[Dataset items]
====

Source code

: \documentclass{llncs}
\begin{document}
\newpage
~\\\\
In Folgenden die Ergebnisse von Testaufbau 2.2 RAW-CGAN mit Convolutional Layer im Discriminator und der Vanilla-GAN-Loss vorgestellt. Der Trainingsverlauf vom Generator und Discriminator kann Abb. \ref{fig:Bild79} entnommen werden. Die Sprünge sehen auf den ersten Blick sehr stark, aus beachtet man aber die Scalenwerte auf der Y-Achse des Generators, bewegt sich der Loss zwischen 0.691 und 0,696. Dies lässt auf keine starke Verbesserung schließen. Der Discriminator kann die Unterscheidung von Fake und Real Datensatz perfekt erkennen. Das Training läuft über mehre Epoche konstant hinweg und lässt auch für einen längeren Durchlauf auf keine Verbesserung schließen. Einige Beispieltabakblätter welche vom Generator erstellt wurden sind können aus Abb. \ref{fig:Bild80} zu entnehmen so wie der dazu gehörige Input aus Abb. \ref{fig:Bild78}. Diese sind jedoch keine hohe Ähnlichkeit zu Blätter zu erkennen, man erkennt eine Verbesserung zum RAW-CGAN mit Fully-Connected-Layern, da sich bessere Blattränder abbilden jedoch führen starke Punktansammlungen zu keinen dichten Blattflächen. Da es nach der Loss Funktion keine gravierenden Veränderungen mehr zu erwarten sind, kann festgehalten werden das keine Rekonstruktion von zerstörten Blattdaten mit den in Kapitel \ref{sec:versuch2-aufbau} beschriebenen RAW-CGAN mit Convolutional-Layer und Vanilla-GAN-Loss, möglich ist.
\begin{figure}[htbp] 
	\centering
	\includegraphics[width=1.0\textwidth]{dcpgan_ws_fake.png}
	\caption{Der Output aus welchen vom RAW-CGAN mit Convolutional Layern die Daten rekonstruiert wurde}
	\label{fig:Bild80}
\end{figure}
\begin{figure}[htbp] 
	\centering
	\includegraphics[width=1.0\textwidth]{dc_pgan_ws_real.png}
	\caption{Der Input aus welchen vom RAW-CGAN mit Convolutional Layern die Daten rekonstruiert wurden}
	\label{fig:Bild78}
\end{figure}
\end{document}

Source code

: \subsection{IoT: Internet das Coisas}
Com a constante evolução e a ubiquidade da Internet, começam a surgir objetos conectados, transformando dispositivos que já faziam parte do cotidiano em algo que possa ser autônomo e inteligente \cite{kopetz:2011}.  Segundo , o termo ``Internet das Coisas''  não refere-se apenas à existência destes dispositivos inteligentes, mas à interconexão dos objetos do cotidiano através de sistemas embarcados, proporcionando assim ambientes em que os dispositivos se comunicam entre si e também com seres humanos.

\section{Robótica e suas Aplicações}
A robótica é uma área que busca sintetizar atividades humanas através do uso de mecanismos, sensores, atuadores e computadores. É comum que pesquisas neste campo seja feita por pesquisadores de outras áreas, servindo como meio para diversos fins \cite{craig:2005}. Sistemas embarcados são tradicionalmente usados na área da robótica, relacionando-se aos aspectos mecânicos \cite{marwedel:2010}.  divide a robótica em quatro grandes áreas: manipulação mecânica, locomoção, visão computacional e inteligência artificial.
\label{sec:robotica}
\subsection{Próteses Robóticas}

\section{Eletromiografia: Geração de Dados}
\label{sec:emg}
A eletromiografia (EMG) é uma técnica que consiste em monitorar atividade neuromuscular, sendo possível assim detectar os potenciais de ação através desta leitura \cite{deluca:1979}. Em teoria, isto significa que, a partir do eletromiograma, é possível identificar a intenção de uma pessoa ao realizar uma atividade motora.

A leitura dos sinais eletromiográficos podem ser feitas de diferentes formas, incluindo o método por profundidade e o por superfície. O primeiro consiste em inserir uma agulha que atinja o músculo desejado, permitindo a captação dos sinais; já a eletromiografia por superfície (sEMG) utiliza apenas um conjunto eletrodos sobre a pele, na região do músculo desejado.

====

-- What you need to do --
Collect every line above that contains the word "rekonstruiert".

-- Expected answer --
	\caption{Der Output aus welchen vom RAW-CGAN mit Convolutional Layern die Daten rekonstruiert wurde}
	\caption{Der Input aus welchen vom RAW-CGAN mit Convolutional Layern die Daten rekonstruiert wurden}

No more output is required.